Material provided:
----
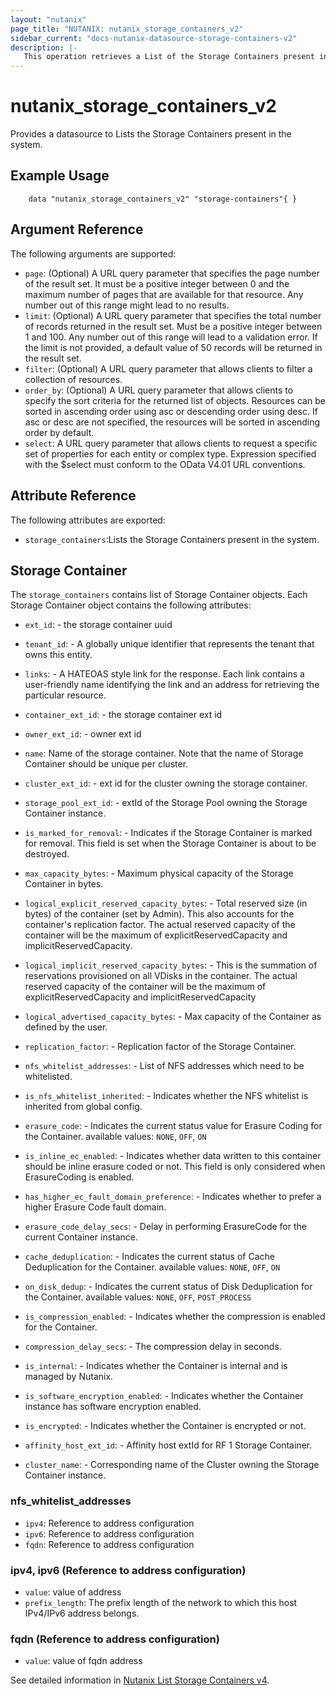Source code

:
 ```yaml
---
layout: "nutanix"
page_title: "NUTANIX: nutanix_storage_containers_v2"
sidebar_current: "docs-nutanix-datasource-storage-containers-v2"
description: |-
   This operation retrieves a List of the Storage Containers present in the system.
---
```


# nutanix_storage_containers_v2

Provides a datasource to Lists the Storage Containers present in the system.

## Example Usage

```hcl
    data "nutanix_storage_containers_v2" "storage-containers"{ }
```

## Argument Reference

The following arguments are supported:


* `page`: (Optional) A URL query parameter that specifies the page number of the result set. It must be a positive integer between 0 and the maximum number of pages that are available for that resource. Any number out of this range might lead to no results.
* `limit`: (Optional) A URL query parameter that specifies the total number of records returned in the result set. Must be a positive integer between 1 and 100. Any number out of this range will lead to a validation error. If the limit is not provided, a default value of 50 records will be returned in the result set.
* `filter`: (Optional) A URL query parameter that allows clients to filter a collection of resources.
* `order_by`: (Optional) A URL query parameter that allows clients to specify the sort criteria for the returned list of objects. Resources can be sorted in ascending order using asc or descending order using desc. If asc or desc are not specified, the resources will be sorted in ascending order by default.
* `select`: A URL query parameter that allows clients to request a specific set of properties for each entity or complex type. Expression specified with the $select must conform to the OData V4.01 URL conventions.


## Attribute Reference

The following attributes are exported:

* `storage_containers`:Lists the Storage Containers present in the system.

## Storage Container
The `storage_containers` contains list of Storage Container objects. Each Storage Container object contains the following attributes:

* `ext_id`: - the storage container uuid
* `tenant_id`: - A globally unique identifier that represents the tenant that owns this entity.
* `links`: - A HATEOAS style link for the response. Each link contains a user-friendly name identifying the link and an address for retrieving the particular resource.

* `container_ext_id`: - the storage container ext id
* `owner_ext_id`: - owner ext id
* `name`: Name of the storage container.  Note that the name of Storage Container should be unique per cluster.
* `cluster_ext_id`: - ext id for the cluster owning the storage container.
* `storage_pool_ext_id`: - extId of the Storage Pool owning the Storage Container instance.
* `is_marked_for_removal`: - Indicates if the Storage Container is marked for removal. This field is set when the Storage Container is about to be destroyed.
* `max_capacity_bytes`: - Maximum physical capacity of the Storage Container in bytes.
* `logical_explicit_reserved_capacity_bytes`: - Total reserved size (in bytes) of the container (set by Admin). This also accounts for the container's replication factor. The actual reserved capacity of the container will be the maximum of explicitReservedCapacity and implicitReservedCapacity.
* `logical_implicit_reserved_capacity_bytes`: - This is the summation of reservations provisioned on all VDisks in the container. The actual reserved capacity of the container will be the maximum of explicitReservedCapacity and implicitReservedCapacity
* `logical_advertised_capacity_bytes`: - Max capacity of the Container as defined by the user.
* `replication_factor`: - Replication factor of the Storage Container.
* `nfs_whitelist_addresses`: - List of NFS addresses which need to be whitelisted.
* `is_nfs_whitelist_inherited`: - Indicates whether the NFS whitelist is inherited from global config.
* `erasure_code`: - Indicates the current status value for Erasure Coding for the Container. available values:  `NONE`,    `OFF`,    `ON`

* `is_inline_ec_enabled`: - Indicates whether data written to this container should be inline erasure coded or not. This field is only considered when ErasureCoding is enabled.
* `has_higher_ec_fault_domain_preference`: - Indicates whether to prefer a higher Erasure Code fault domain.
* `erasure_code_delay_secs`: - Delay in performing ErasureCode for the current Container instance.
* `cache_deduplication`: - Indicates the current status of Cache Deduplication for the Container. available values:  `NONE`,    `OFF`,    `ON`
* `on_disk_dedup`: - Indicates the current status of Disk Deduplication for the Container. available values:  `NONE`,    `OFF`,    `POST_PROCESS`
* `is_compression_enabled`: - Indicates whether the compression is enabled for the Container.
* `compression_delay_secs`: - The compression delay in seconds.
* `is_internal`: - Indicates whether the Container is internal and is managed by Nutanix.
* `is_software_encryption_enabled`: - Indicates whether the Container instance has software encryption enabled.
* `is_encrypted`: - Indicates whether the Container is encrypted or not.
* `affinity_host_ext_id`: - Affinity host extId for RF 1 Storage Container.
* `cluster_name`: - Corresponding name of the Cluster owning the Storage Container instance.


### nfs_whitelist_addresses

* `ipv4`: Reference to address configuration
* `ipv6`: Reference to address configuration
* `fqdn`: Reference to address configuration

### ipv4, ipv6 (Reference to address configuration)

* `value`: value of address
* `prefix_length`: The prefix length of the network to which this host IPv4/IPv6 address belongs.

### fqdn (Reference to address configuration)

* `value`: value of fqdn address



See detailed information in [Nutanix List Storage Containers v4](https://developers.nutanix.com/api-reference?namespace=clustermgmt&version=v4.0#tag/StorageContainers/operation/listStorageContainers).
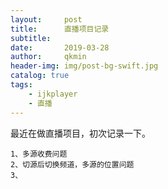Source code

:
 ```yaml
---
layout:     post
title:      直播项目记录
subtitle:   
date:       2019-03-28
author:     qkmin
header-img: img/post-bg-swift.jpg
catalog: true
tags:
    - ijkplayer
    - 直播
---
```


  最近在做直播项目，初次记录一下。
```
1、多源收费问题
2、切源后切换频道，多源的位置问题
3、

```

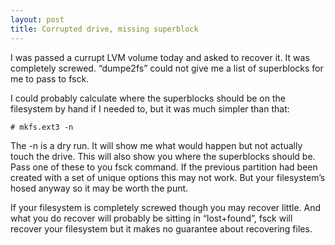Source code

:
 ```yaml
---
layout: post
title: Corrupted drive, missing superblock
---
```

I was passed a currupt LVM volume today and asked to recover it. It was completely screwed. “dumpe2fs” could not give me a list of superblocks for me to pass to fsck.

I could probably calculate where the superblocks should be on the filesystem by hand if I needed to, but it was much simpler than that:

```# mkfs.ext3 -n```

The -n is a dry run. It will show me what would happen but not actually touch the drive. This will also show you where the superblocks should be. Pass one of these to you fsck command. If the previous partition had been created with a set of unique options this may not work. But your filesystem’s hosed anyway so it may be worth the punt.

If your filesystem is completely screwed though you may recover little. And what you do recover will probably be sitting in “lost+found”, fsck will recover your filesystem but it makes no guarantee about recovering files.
----
Description of the task: Print exactly the lines above from the one with "be returned in the result set." to the one with "collection of resources.", including both.

Written answer:
* `limit`: (Optional) A URL query parameter that specifies the total number of records returned in the result set. Must be a positive integer between 1 and 100. Any number out of this range will lead to a validation error. If the limit is not provided, a default value of 50 records will be returned in the result set.
* `filter`: (Optional) A URL query parameter that allows clients to filter a collection of resources.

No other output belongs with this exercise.